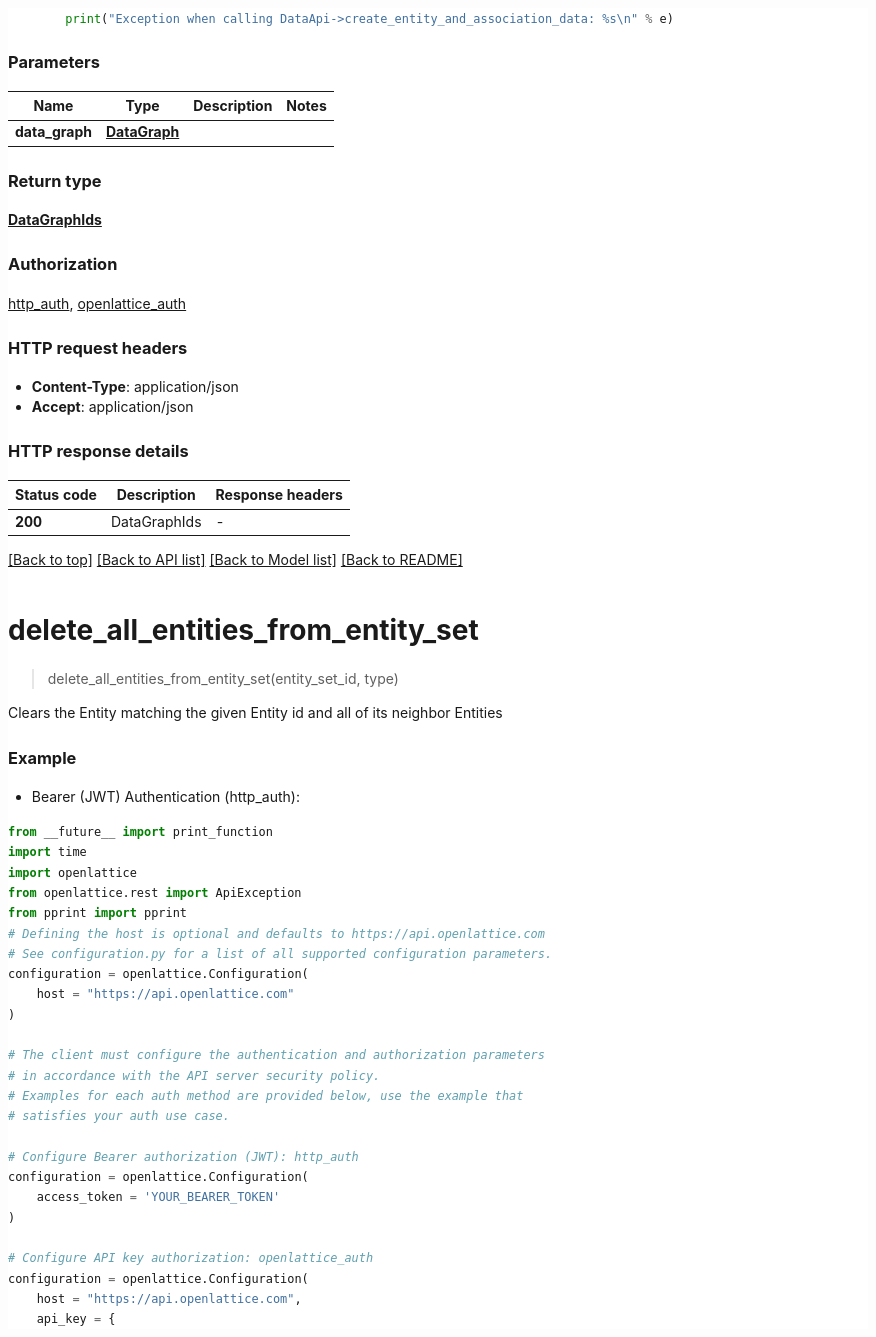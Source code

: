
 ```python
        print("Exception when calling DataApi->create_entity_and_association_data: %s\n" % e)
```

### Parameters

Name | Type | Description  | Notes
------------- | ------------- | ------------- | -------------
 **data_graph** | [**DataGraph**](DataGraph.md)|  | 

### Return type

[**DataGraphIds**](DataGraphIds.md)

### Authorization

[http_auth](../README.md#http_auth), [openlattice_auth](../README.md#openlattice_auth)

### HTTP request headers

 - **Content-Type**: application/json
 - **Accept**: application/json

### HTTP response details
| Status code | Description | Response headers |
|-------------|-------------|------------------|
**200** | DataGraphIds |  -  |

[[Back to top]](#) [[Back to API list]](../README.md#documentation-for-api-endpoints) [[Back to Model list]](../README.md#documentation-for-models) [[Back to README]](../README.md)

# **delete_all_entities_from_entity_set**
> delete_all_entities_from_entity_set(entity_set_id, type)

Clears the Entity matching the given Entity id and all of its neighbor Entities

### Example

* Bearer (JWT) Authentication (http_auth):
```python
from __future__ import print_function
import time
import openlattice
from openlattice.rest import ApiException
from pprint import pprint
# Defining the host is optional and defaults to https://api.openlattice.com
# See configuration.py for a list of all supported configuration parameters.
configuration = openlattice.Configuration(
    host = "https://api.openlattice.com"
)

# The client must configure the authentication and authorization parameters
# in accordance with the API server security policy.
# Examples for each auth method are provided below, use the example that
# satisfies your auth use case.

# Configure Bearer authorization (JWT): http_auth
configuration = openlattice.Configuration(
    access_token = 'YOUR_BEARER_TOKEN'
)

# Configure API key authorization: openlattice_auth
configuration = openlattice.Configuration(
    host = "https://api.openlattice.com",
    api_key = {
```
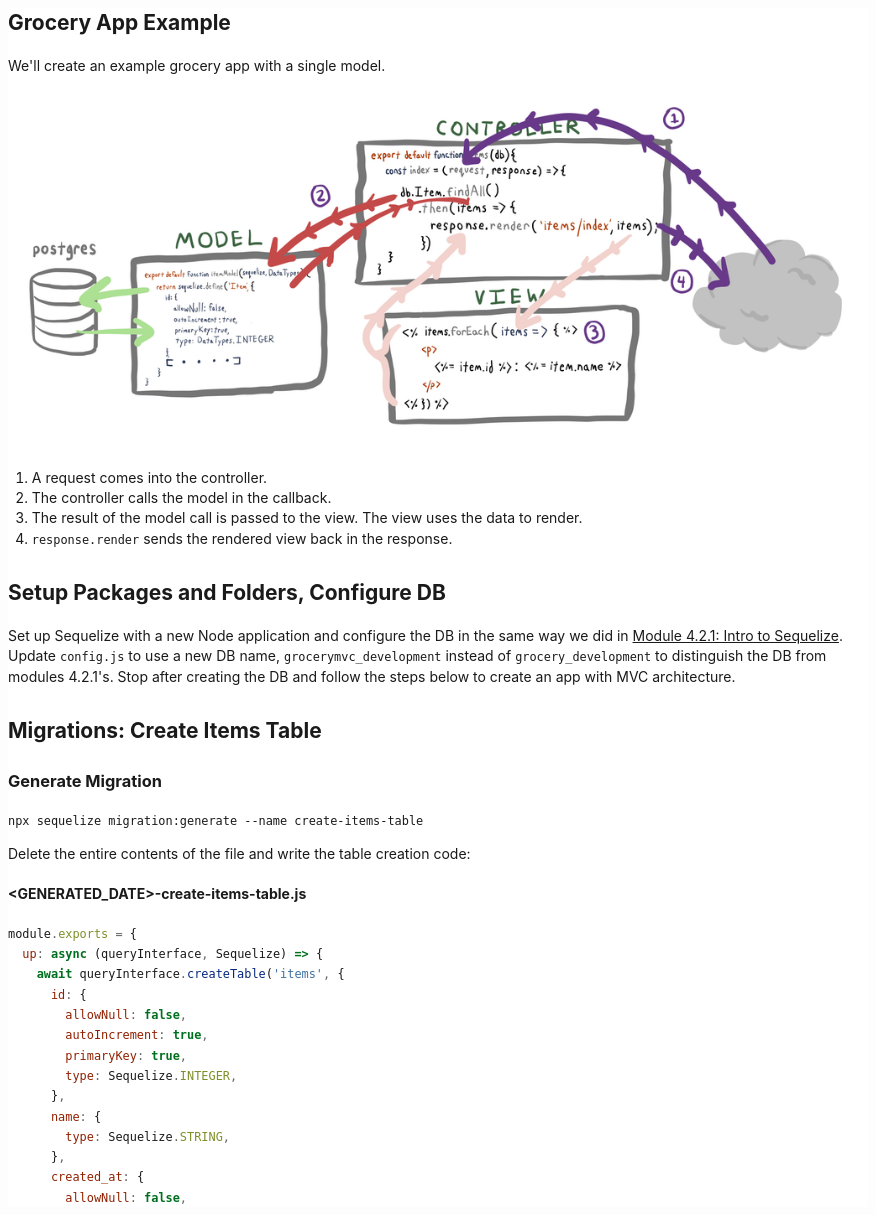 ## Grocery App Example

We'll create an example grocery app with a single model.

![](../../.gitbook/assets/mvc.jpg)

1. A request comes into the controller.
2. The controller calls the model in the callback.
3. The result of the model call is passed to the view. The view uses the data to render.
4. `response.render` sends the rendered view back in the response.

## Setup Packages and Folders, Configure DB

Set up Sequelize with a new Node application and configure the DB in the same way we did in [Module 4.2.1: Intro to Sequelize](../4.2-sequelize/4.2.1-intro-to-sequelize.md#setup-packages-and-folders). Update `config.js` to use a new DB name, `grocerymvc_development` instead of `grocery_development` to distinguish the DB from modules 4.2.1's. Stop after creating the DB and follow the steps below to create an app with MVC architecture.

## Migrations: Create Items Table

### Generate Migration

```text
npx sequelize migration:generate --name create-items-table
```

Delete the entire contents of the file and write the table creation code:

#### &lt;GENERATED\_DATE&gt;-create-items-table.js

```javascript
module.exports = {
  up: async (queryInterface, Sequelize) => {
    await queryInterface.createTable('items', {
      id: {
        allowNull: false,
        autoIncrement: true,
        primaryKey: true,
        type: Sequelize.INTEGER,
      },
      name: {
        type: Sequelize.STRING,
      },
      created_at: {
        allowNull: false,
```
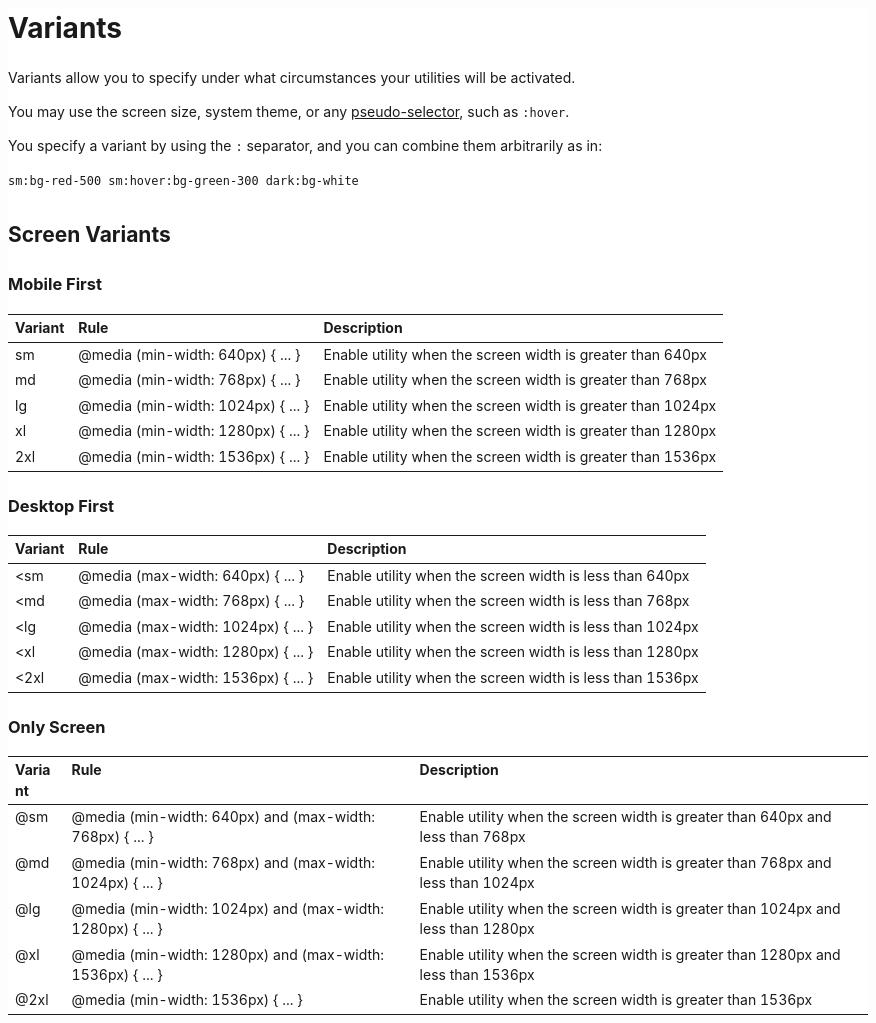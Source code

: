 [pseudo-selector]: https://developer.mozilla.org/en-US/docs/Web/CSS/Pseudo-classes

# Variants

Variants allow you to specify under what circumstances your utilities will be activated.

You may use the screen size, system theme, or any [pseudo-selector], such as `:hover`.

You specify a variant by using the `:` separator, and you can combine them arbitrarily as in:

```
sm:bg-red-500 sm:hover:bg-green-300 dark:bg-white
```

## Screen Variants

### Mobile First

| Variant | Rule | Description |
| :------ | :--- | :---------- |
| sm | @media (min-width: 640px) { ... } | Enable utility when the screen width is greater than 640px |
| md | @media (min-width: 768px) { ... } | Enable utility when the screen width is greater than 768px |
| lg | @media (min-width: 1024px) { ... } | Enable utility when the screen width is greater than 1024px |
| xl | @media (min-width: 1280px) { ... } | Enable utility when the screen width is greater than 1280px |
| 2xl | @media (min-width: 1536px) { ... } | Enable utility when the screen width is greater than 1536px |

### Desktop First

| Variant | Rule | Description |
| :------ | :--- | :---------- |
| <sm | @media (max-width: 640px) { ... } | Enable utility when the screen width is less than 640px |
| <md | @media (max-width: 768px) { ... } | Enable utility when the screen width is less than 768px |
| <lg | @media (max-width: 1024px) { ... } | Enable utility when the screen width is less than 1024px |
| <xl | @media (max-width: 1280px) { ... } | Enable utility when the screen width is less than 1280px |
| <2xl  | @media (max-width: 1536px) { ... } | Enable utility when the screen width is less than 1536px |

### Only Screen

| Variant | Rule | Description |
| :------ | :--- | :---------- |
| @sm | @media (min-width: 640px) and (max-width: 768px) { ... } | Enable utility when the screen width is greater than 640px and less than 768px |
| @md | @media (min-width: 768px) and (max-width: 1024px) { ... } | Enable utility when the screen width is greater than 768px and less than 1024px |
| @lg | @media (min-width: 1024px) and (max-width: 1280px) { ... } | Enable utility when the screen width is greater than 1024px and less than 1280px |
| @xl | @media (min-width: 1280px) and (max-width: 1536px) { ... } | Enable utility when the screen width is greater than 1280px and less than 1536px |
| @2xl | @media (min-width: 1536px) { ... } | Enable utility when the screen width is greater than 1536px |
* * *
Reproduce only the lines above, starting at the line with "in the response." and ending at the line with "## Setup Packages and Folders, Configure DB", exactly as written.

4. `response.render` sends the rendered view back in the response.

## Setup Packages and Folders, Configure DB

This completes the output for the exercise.